Click link for parking map:
http://www.foxpomona.com/artphase2/visit/foxparking.pdf


----------



## Luckykat32 (Feb 9, 2012)

dont forget!


----------



## Luckykat32 (Feb 10, 2012)

*Impatient!*

Man! I gotta wait another 2 weeks before the big IE FLYERS ride...anybody else have Monday off & wanna take a ride?

Now to decide...which bike to ride.....


----------



## Robertriley (Feb 11, 2012)

Luckykat32 said:


> Man!
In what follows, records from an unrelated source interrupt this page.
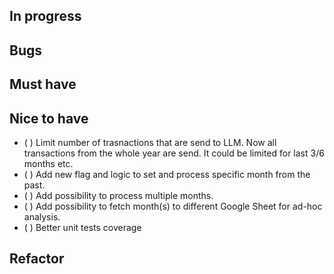 ## In progress

## Bugs

## Must have

## Nice to have

- ( ) Limit number of trasnactions that are send to LLM. Now all transactions from the whole year are send. It could be limited for last 3/6 months etc.
- ( ) Add new flag and logic to set and process specific month from the past.
- ( ) Add possibility to process multiple months.
- ( ) Add possibility to fetch month(s) to different Google Sheet for ad-hoc analysis.
- ( ) Better unit tests coverage

## Refactor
I gotta wait another 2 weeks before the big IE FLYERS ride...anybody else have Monday off & wanna take a ride?
> 
> Now to decide...which bike to ride.....




Me too....I got the 1939 Elgin longtube today and I'll get the Blackhawk next Saturday.


----------



## Denso (Feb 23, 2012)

Hi Benny,

So we are riding from the Fox theater to Vince's only, or are there other stops?  Historic places to ride through?  Is the plan to have a late lunch at Vince's or???

Thanks.


----------



## Luckykat32 (Feb 23, 2012)

It's about a 5 mile ride & we'll probably take the "old" road that runs along the train tracks so that we dont have to ride on a busy street, like Holt.

There are a lot of historical places along the way & we'll have to stop somewhere to take some cool pictures!

Yes, we will be eating at Vince's (French Dip here I come!)...they said that we can store our bikes in their shed while we eat...I need to call them again.


----------



## Denso (Feb 23, 2012)

Luckykat32 said:


> It's about a 5 mile ride & we'll probably take the "old" road that runs along the train tracks so that we dont have to ride on a busy street, like Holt.
> 
> There are a lot of historical places along the way & we'll have to stop somewhere to take some cool pictures!
> 
> Yes, we will be eating at Vince's (French Dip here I come!)...they said that we can store our bikes in their shed while we eat...I need to call them again.




Does the ride end at Vince's or do we ride some more or head back to the Fox theater? About how long will the day be? Thanks man!!!


----------



## Luckykat32 (Feb 23, 2012)

We will eat at Vince's then head back to the Fox...otherwise all of our cars will be stuck in Pomona!

It will probably be at least 2.5-3 hours with the ride, stopping, and lunch.  Last ride we were done around 3:30 after it was all said & done & we stopped a couple of times for lunch, pictures, etc.

We'll see you there!


----------



## BeepBeep (Feb 24, 2012)

Looks like fun!  I'll be there!


----------



## old hotrod (Feb 28, 2012)

So, how was the ride? Pictures???? Anybody...??


----------



## Luckykat32 (Feb 29, 2012)

*Not a big showing, but a great ride none-the-less!*

Started in Pomona at the Fox Theatre, then we rode a little over 5 miles, stopped at a swap meet, then rode up the street to Vince's for Spaghetti (& french dips!) http://vincesspaghettirestaurant.com/ (since 1945), then we headed back to the Fox for a total of almost 11 miles!  Great weather, sitting around 76 degrees, blue skies & just good vintage bike fun.


----------